В театральных делах я мало смыслю, если не объяснить мне подробнее, критику Берлин читал точно так же, как я; ты сам говорил: ставится все возможное и невозможное, а «Фальсификатора» испугаются?
Ф. не была на твоих выступлениях? Наверное, из-за своего здоровья? Быть в Берлине и не видеть Ф. кажется мне по-человечески неправильным, хотя, конечно, и у меня получилось бы так же. У меня для Ф. любовь неудачливого полководца к стране, которую он не сумел завоевать, но которая, «несмотря на это», сумела достичь немалого — стать счастливой матерью двоих детей. Знаешь ли ты что-нибудь о первом ребенке?
Что до меня, я нашел здесь славное место, славное постольку, поскольку ищешь чего-то такого, что еще имеет вид санатория и в то же время не является санаторием. Это не санаторий, потому что здесь останавливаются также туристы, охотники и вообще кто угодно, особой роскоши здесь не предоставляют, надо оплатить только реально съеденное, и все-таки это санаторий, потому что здесь есть врач, возможность стационарного лечения, кухня по заказу, хорошее молоко и сливки. Он расположен в двух километрах за Татра-Ломницем, то есть еще на два километра ближе к большим Ломницким горам, на высоте 900 м. Хорош ли врач? Да, специалист. Мне бы самому стать специалистом. Как упрощается для такого человека мир! Слабость моего желудка, бессонница, беспокойство, короче, все, что я есть и что у меня есть, объясняется для него болезнью легких.
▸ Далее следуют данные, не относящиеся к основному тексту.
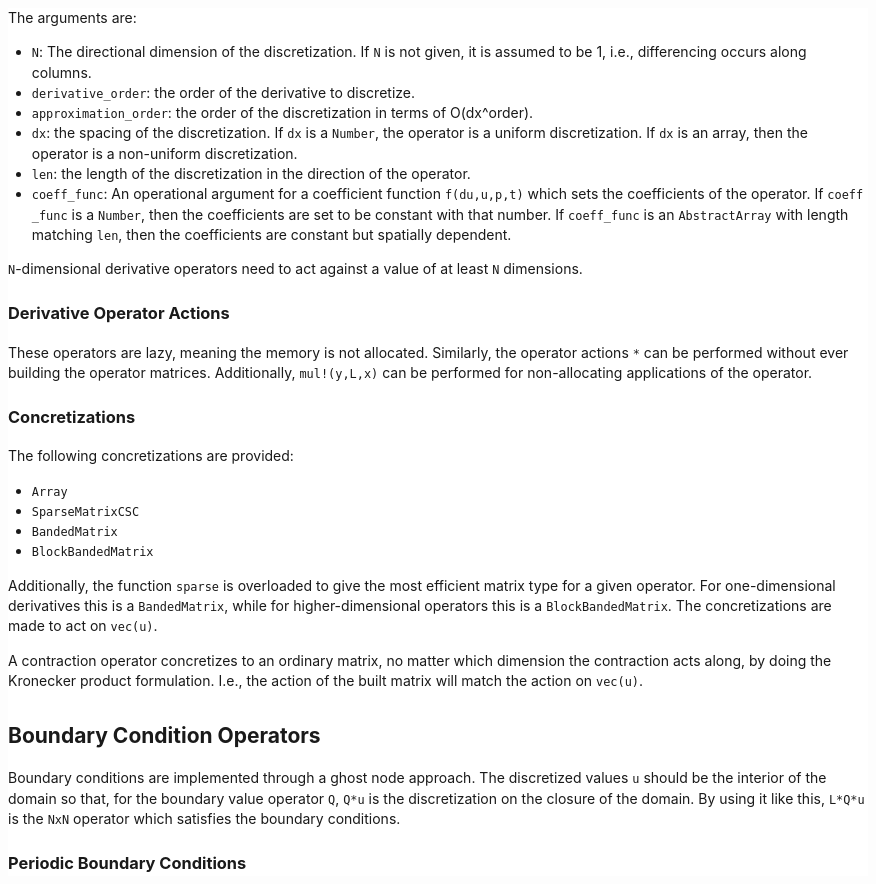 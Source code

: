 The arguments are:

- `N`: The directional dimension of the discretization. If `N` is not given,
  it is assumed to be 1, i.e., differencing occurs along columns.
- `derivative_order`: the order of the derivative to discretize.
- `approximation_order`: the order of the discretization in terms of O(dx^order).
- `dx`: the spacing of the discretization. If `dx` is a `Number`, the operator
  is a uniform discretization. If `dx` is an array, then the operator is a
  non-uniform discretization.
- `len`: the length of the discretization in the direction of the operator.
- `coeff_func`: An operational argument for a coefficient function `f(du,u,p,t)`
  which sets the coefficients of the operator. If `coeff_func` is a `Number`,
  then the coefficients are set to be constant with that number. If `coeff_func`
  is an `AbstractArray` with length matching `len`, then the coefficients are
  constant but spatially dependent.

`N`-dimensional derivative operators need to act against a value of at least
`N` dimensions.

### Derivative Operator Actions

These operators are lazy, meaning the memory is not allocated. Similarly, the
operator actions `*` can be performed without ever building the operator
matrices. Additionally, `mul!(y,L,x)` can be performed for non-allocating
applications of the operator.

### Concretizations

The following concretizations are provided:

- `Array`
- `SparseMatrixCSC`
- `BandedMatrix`
- `BlockBandedMatrix`

Additionally, the function `sparse` is overloaded to give the most efficient
matrix type for a given operator. For one-dimensional derivatives this is a
`BandedMatrix`, while for higher-dimensional operators this is a `BlockBandedMatrix`.
The concretizations are made to act on `vec(u)`.

A contraction operator concretizes to an ordinary matrix, no matter which dimension
the contraction acts along, by doing the Kronecker product formulation. I.e., the
action of the built matrix will match the action on `vec(u)`.

## Boundary Condition Operators

Boundary conditions are implemented through a ghost node approach. The discretized
values `u` should be the interior of the domain so that, for the boundary value
operator `Q`, `Q*u` is the discretization on the closure of the domain. By
using it like this, `L*Q*u` is the `NxN` operator which satisfies the boundary
conditions.

### Periodic Boundary Conditions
Пока она не проявилась открыто, она маскируется под слабость желудка, нервов. Многие заболевания легких — я тоже так полагаю — проявляются только в таком виде. И поскольку все страдания мира ему ясны, он всегда носит при себе в маленькой кожаной сумке, величиной не больше кружки национального фонда, также и средство для исцеления мира и впрыскивает его, если вы пожелаете, за двенадцать крон в жилу. При всем том он для полного соответствия действительно славный, краснощекий, крепкий мужчина с молодой женой (похоже, еврейкой), которую он любит, и маленькой красивой дочкой, которая так необычайно умна, что он об этом даже говорить не может, именно потому, что это его собственное дитя и он не хочет хвастаться. Он приходит ко мне каждый день, смысла это не имеет, но по-своему приятно.
В общем, можно сказать: если я пару месяцев выдержу этот режим физически и духовно (особенно без перемены места), я весьма поправлю здоровье. Но, возможно, это ошибочный вывод, и верно лишь одно: если я здоров, то и буду здоров. В первую неделю я прибавил кило шестьдесят, что, однако, ничего не доказывает, потому что в первую неделю я всегда поправляюсь, как лев.
Здесь около тридцати постоянных гостей, в большинстве они показались мне не евреями, настолько выглядели совершенными венграми, тем не менее это в основном евреи, начиная со старшего кельнера. Я разговариваю очень мало и с немногими, главным образом из нелюдимости, но также и потому, что мне так кажется правильно (нелюдим это доказывает). Есть тут, правда, один, из Кашау, двадцати пяти лет, со скверными зубами, слабыми, чаще всего прикрытыми глазами, вечно испорченным желудком, нервный, тоже всего лишь венгр, он только здесь научился говорить по-немецки, а словацким и не пахнет — но это юноша, в каких можно влюбиться. Восхитительный, в восточноеврейском духе. Полный иронии, беспокойства, капризный, уверенный, но также и жаждущий. Ему все «интересно, интересно», но это означает не обычный интерес, а нечто вроде «горит, горит». Социалист, но извлекает из своих детских воспоминаний много еврейского, учил Талмуд и Шулхан Арух[89]. «Интересно, интересно». Но почти все забыл. Бегает по всем собраниям, слышал тебя, рассказывает, что весь Кашау был восхищен речью, видел также, как Лангер основал группу мисрахи.